Revenue deficits as a function of actual demand (left) and 2008 projected demand (right), assuming average price of $47 per megawatt hour. Green lines show the revenue deficits as a consequence of the actual and projected power deficits over 4 years since 2008 in terms of dollars per watt-year ($1 per watt-year is equal to about 11 cents per kilowatt-hour.)
On a seasonal basis, summer prices have fallen the most, by more than 50 per cent, partly due to the few extended heat waves during the recent La Nina weather cycle. However, with winter, spring, and autumn prices also down some 30-35 per cent, weather is just a minor factor in driving prices down.
The key factor is an unexpected decline in demand and to understand why we need only look back a few years.
From the time the national market was established in 1998 until early 2008, the demand for electricity traded on the market grew consistently at about 2.7 per cent each year. By 2008 it seemed inevitable we would need another 2.5 gigawatts of supply to meet projected 2012 demand. Put in context that is the equivalent of two big new coal-fired power stations, about 8 gigawatts of installed wind power capacity or 14 gigawatts of PV.
Most pundits saw a stalling of growth in 2008/09 as a minor hiccup due entirely to the global financial crisis. As recently as 2010 the industry expected demand would return to trend growth as the economy recovered. But even then the market was proving them wrong.
NEM wide average demand in gigawatts (left) and as a deficit relative to projected growth based on the 2.7 per cent average annual growth rate recorded between 2000 and 2008 (right).
In 2009/10, demand fell in real terms by 140 megawatts, in 2010/11 by 250 megawatts and in the last 12 months by 480 megawatts. Compared to 2008, demand is now down by 930 megawatts, or almost 4 per cent. Compared to the forward projections of just four years ago, demand is down by a whopping 3.5 gigawatts or 14 per cent. That is the equivalent of three big power stations we thought we would need, but no longer do.
Demand is falling because of a range of factors.
Energy efficiency programs are biting. Distributed generation such as PV is taking share from the market and there is growing awareness amongst consumers that we can reduce energy consumption significantly with little effort or discomfort, and save money. In the face of rising retail prices, we are finally seeing some pricing elasticity.

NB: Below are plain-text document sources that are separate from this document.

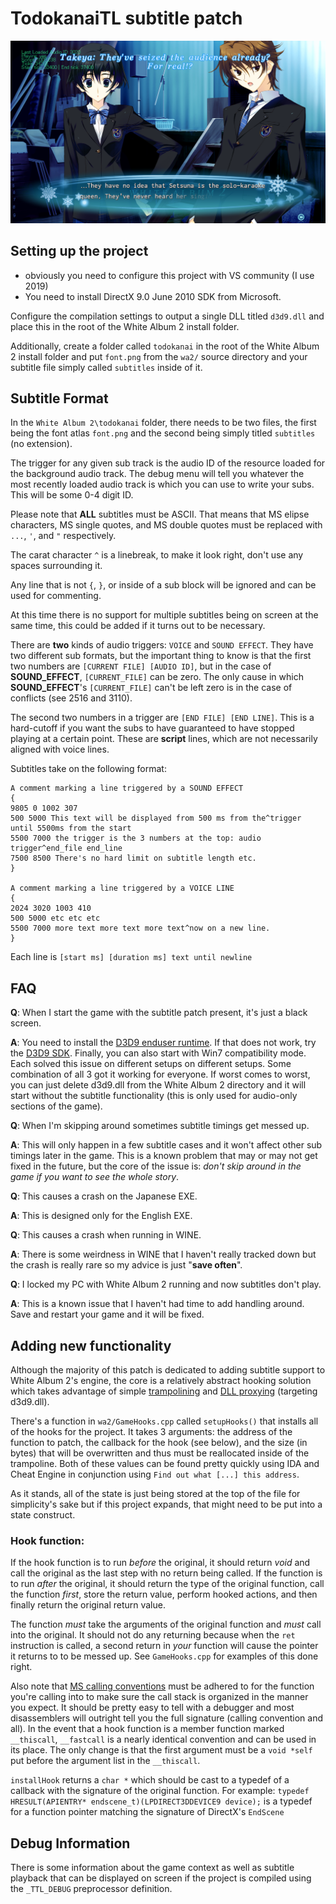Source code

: # TodokanaiTL subtitle patch

![screenshot](screenshot.png)

## Setting up the project
- obviously you need to configure this project with VS community (I use 2019)
- You need to install DirectX 9.0 June 2010 SDK from Microsoft.

Configure the compilation settings to output a single DLL titled `d3d9.dll` and place this in the root of the White Album 2 install folder.

Additionally, create a folder called `todokanai` in the root of the White Album 2 install folder and put `font.png` from the `wa2/` source directory and your subtitle file simply called `subtitles` inside of it.

## Subtitle Format

In the `White Album 2\todokanai` folder, there needs to be two files, the first being the font atlas `font.png` and the second being simply titled `subtitles` (no extension).

The trigger for any given sub track is the audio ID of the resource loaded for the background audio track. The debug menu will tell you whatever the most recently loaded audio track is which you can use to write your subs. This will be some 0-4 digit ID.

Please note that **ALL** subtitles must be ASCII. That means that MS elipse characters, MS single quotes, and MS double quotes must be replaced with `...`, `'`, and `"` respectively.

The carat character `^` is a linebreak, to make it look right, don't use any spaces surrounding it.

Any line that is not `{`, `}`, or inside of a sub block will be ignored and can be used for commenting.

At this time there is no support for multiple subtitles being on screen at the same time, this could be added if it turns out to be necessary.

There are **two** kinds of audio triggers: `VOICE` and `SOUND EFFECT`. They have two different sub formats, but the important thing to know is that the first two numbers are `[CURRENT FILE] [AUDIO ID]`, but in the case of **SOUND_EFFECT**, `[CURRENT_FILE]` can be zero. The only cause in which **SOUND_EFFECT**'s `[CURRENT_FILE]` can't be left zero is in the case of conflicts (see 2516 and 3110).

The second two numbers in a trigger are `[END FILE] [END LINE]`. This is a hard-cutoff if you want the subs to have guaranteed to have stopped playing at a certain point. These are **script** lines, which are not necessarily aligned with voice lines.

Subtitles take on the following format:

```
A comment marking a line triggered by a SOUND EFFECT
{
9805 0 1002 307
500 5000 This text will be displayed from 500 ms from the^trigger until 5500ms from the start
5500 7000 the trigger is the 3 numbers at the top: audio trigger^end_file end_line
7500 8500 There's no hard limit on subtitle length etc.
}

A comment marking a line triggered by a VOICE LINE
{
2024 3020 1003 410
500 5000 etc etc etc
5500 7000 more text more text more text^now on a new line.
}
```

Each line is `[start ms] [duration ms] text until newline`

## FAQ
**Q**: When I start the game with the subtitle patch present, it's just a black screen.

**A**: You need to install the [D3D9 enduser runtime](https://www.microsoft.com/en-us/download/details.aspx?id=8109). If that does not work, try the [D3D9 SDK](https://www.microsoft.com/en-us/download/details.aspx?id=6812). Finally, you can also start with Win7 compatibility mode. Each solved this issue on different setups on different setups. Some combination of all 3 got it working for everyone. If worst comes to worst, you can just delete d3d9.dll from the White Album 2 directory and it will start without the subtitle functionality (this is only used for audio-only sections of the game).


**Q**: When I'm skipping around sometimes subtitle timings get messed up.

**A**: This will only happen in a few subtitle cases and it won't affect other sub timings later in the game. This is a known problem that may or may not get fixed in the future, but the core of the issue is: _don't skip around in the game if you want to see the whole story_.

**Q**: This causes a crash on the Japanese EXE.

**A**: This is designed only for the English EXE.

**Q**: This causes a crash when running in WINE.

**A**: There is some weirdness in WINE that I haven't really tracked down but the crash is really rare so my advice is just "**save often**".

**Q**: I locked my PC with White Album 2 running and now subtitles don't play.

**A**: This is a known issue that I haven't had time to add handling around. Save and restart your game and it will be fixed.

## Adding new functionality

Although the majority of this patch is dedicated to adding subtitle support to White Album 2's engine, the core is a relatively abstract hooking solution which takes advantage of simple [trampolining](https://en.wikipedia.org/wiki/Trampoline_(computing)) and [DLL proxying](https://kevinalmansa.github.io/application%20security/DLL-Proxying/) (targeting d3d9.dll).

There's a function in `wa2/GameHooks.cpp` called `setupHooks()` that installs all of the hooks for the project. It takes 3 arguments: the address of the function to patch, the callback for the hook (see below), and the size (in bytes) that will be overwritten and thus must be reallocated inside of the trampoline. Both of these values can be found pretty quickly using IDA and Cheat Engine in conjunction using `Find out what [...] this address`.

As it stands, all of the state is just being stored at the top of the file for simplicity's sake but if this project expands, that might need to be put into a state construct.

### Hook function:

If the hook function is to run _before_ the original, it should return _void_ and call the original as the last step with no return being called. If the function is to run _after_ the original, it should return the type of the original function, call the function _first_, store the return value, perform hooked actions, and then finally return the original return value.

The function _must_ take the arguments of the original function and _must_ call into the original. It should not do any returning because when the `ret` instruction is called, a second return in _your_ function will cause the pointer it returns to to be messed up. See `GameHooks.cpp` for examples of this done right. 

Also note that [MS calling conventions](https://docs.microsoft.com/en-us/cpp/cpp/calling-conventions?view=msvc-160) must be adhered to for the function you're calling into to make sure the call stack is organized in the manner you expect. It should be pretty easy to tell with a debugger and most disassemblers will outright tell you the full signature (calling convention and all). In the event that a hook function is a member function marked `__thiscall`, `__fastcall` is a nearly identical convention and can be used in its place. The only change is that the first argument must be a `void *self` put before the argument list in the `__thiscall`. 

`installHook` returns a `char *` which should be cast to a typedef of a callback with the signature of the original function. For example: `typedef HRESULT(APIENTRY* endscene_t)(LPDIRECT3DDEVICE9 device);` is a typedef for a function pointer matching the signature of DirectX's `EndScene`

## Debug Information

There is some information about the game context as well as subtitle playback that can be displayed on screen if the project is compiled using the `_TTL_DEBUG` preprocessor definition.
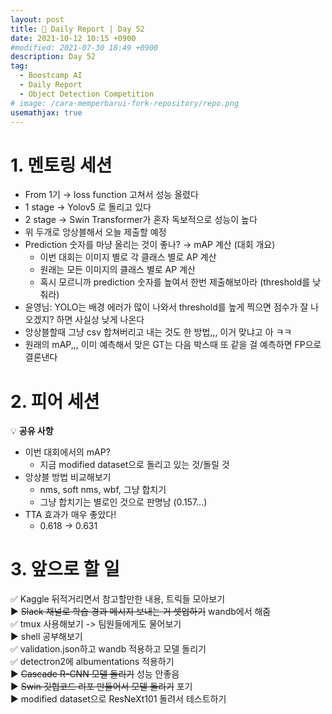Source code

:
 ```yaml
---
layout: post
title: 📔 Daily Report | Day 52
date: 2021-10-12 10:15 +0900
#modified: 2021-07-30 18:49 +0900
description: Day 52
tag:
  - Boostcamp AI
  - Daily Report
  - Object Detection Competition
# image: /cara-memperbarui-fork-repository/repo.png
usemathjax: true
---
```


# 1. 멘토링 세션

- From 1기 → loss function 고쳐서 성능 올렸다
- 1 stage → Yolov5 로 돌리고 있다
- 2 stage → Swin Transformer가 혼자 독보적으로 성능이 높다
- 위 두개로 앙상블해서 오늘 제출할 예정
- Prediction 숫자를 마냥 올리는 것이 좋나? → mAP 계산 (대회 개요)
    - 이번 대회는 이미지 별로 각 클래스 별로 AP 계산
    - 원래는 모든 이미지의 클래스 별로 AP 계산
    - 혹시 모르니까 prediction 숫자를 높여서 한번 제출해보아라 (threshold를 낮춰라)
- 윤영님: YOLO는 배경 에러가 많이 나와서 threshold를 높게 찍으면 점수가 잘 나오겠지? 하면 사실상 낮게 나온다
- 앙상블할때 그냥 csv 합쳐버리고 내는 것도 한 방법,,, 이거 맞냐고 아 ㅋㅋ
- 원래의 mAP,,, 이미 예측해서 맞은 GT는 다음 박스때 또 같을 걸 예측하면 FP으로 결론낸다

# 2. 피어 세션

💡 **공유 사항**

- 이번 대회에서의 mAP?
    - 지금 modified dataset으로 돌리고 있는 것/돌릴 것
- 앙상블 방법 비교해보기
    - nms, soft nms, wbf, 그냥 합치기
    - 그냥 합치기는 별로인 것으로 판명남 (0.157...)
- TTA 효과가 매우 좋았다!
    - 0.618 → 0.631

# 3. 앞으로 할 일

✅ Kaggle 뒤적거리면서 참고할만한 내용, 트릭들 모아보기\
▶️ ~~Slack 채널로 학습 경과 메시지 보내는 거 셋업하기~~ wandb에서 해줌\
✅ tmux 사용해보기 -> 팀원들에게도 물어보기\
▶️ shell 공부해보기\
✅ validation.json하고 wandb 적용하고 모델 돌리기\
✅ detectron2에 albumentations 적용하기\
▶️ ~~Cascade R-CNN 모델 돌리기~~ 성능 안좋음\
▶️ ~~Swin 깃헙코드 리포 만들어서 모델 돌리기~~ 포기\
▶️ modified dataset으로 ResNeXt101 돌려서 테스트하기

From the point of view of the market it doesn’t matter what the cause, the impact is the same. With significant oversupply the market is doing exactly what it is designed to. It is sending a price signal to reduce supply.
In fact, using the figures quoted above we can easily quantify just how the market values the excess supply. With revenues down $3.5 billion, and projected demand down 3.5 gigawatts, the market is valuing a demand reduction of 1 watt on expectation at $1 over the year. That is equivalent to 11.5 cents for each kilowatt-hour of saving, or a multiplier of 2.5 on the long-term wholesale price.
That is a very strong price signal and one that helps quantify the value of some recent government clean energy schemes.
The much maligned $1.4 billion ‘pink batt’ scheme has helped reduce electricity demand by about 200 megawatts, giving a net saving of about $200 million on wholesale revenues this year over and above the avoided energy consumed. A 15 per cent effective annual rate of return on investment is pretty remarkable in the current economic climate and surely must put it in the running for one of the best ever investments by an Australian government.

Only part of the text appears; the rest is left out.